Question: Before I became interested in Krishna, for 5 years I was interested in romance. However, no romantic situations arose. Then as soon as I got interested in Krishna, a young lady appeared as if sent to tempt me. As a romantic relationship developed, so was a relationship with Krishna, which has caused conflict because this person is not interested in spirituality, including the 4 regulative principles. I have mentioned my interest in celibacy in order that I may progress spiritually twice, and each time she has talked me out of it, basically by crying tears of attachment.
Is it neccessary to end my relationship in order to be a devotee? Is it crucial to do this as soon as possible?
Answer by Romapada Swami :
Let me share with you my experiences with many young people or students who get interested in Krishna consciousness and face a similar, if not identical, dilemma. Quite often, it is one or more of their former close friends or relatives that try to talk them out of their growing convictions on one pretext or another, all based on material considerations. I often propose to them to abide with Krishna, to stick on to the path of Truth, and to see how long those detracting friends remain with them. It is one sure way to find out who one’s real friends and well-wishers are!
The idea here is that if someone is truly interested in your welfare, and interested in you for who you really are, such a person would be happy to respect and appreciate the ideals that you value and cherish most, particularly when those ideals are based on sound and wise principles, not to speak of being eternal principles. Even if they may not be ready to embrace it themselves, they will at least not discourage you from pursuing them. On the other hand, if they are interested in you only superficially, if their real interest is only in merry-making and good times, as often most fly-by-night friends are, then it is time to reconsider how worthy or long-lasting that friendship would-be, and if it is worth sacrificing one’s principles and eternal welfare for such a materially-based and thus flickering relationship. Generally any relationship which is based only on superficial factors, i.e. which is not connected some way to the needs of the soul, will diverge, mutate or terminate with time. It is almost always seen that those who take to the spiritual path seriously quickly find out where their true friendships or other loving relationships lie.
I would suggest you to consider the same principle in this situation. You may not wish to take any drastic action as long as it does not pose an immediate threat to your spiritual life and you can maintain your steadiness of purpose. It is not necessary that one must give up everything else in order to be a devotee, and a Krishna-centered married life (grihastha ashrama) is quite welcome and conducive to spiritual life. A devotee accepts whatever is favorable for his relationship with Krishna and rejects anything that threatens his relationship with Krishna.

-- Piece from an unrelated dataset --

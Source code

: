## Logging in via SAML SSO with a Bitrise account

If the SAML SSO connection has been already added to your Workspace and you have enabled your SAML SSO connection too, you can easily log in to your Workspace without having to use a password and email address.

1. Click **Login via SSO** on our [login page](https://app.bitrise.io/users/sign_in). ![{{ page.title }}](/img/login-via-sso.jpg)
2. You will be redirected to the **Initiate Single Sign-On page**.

If you remain steadfast in your determination to go to Krishna, in time it will be clear to you if this particular relationship is something that will be meaningful to you or not, and if it can go in parallel with your spiritual progress or not. If someone is truly attached to you, by seeing your inner qualities, they may in time develop greater respect and appreciation for spiritual principles, if not immediately, or else they may decide to move on. Furthermore, if you consistently choose Krishna, the Lord in the Heart, Who is observing all your desires – He will arrange for the most favorable circumstances and relationships that will aid your spiritual life. Thus, by choosing Krishna consistently, you can be rest assured that all your other desires will be fulfilled most satisfactorily.
However, do beware that attraction to the opposite sex is the greatest snare of maya – if you find yourself weakening in your determination for spiritual progress, if other things slowly encroach on your attention upon Krishna, then you can be sure that this is maya’s temptation, and in such an event do not hesitate to act decisively to stop yourself from being pulled sharply back into the vortex of the material whirlpool.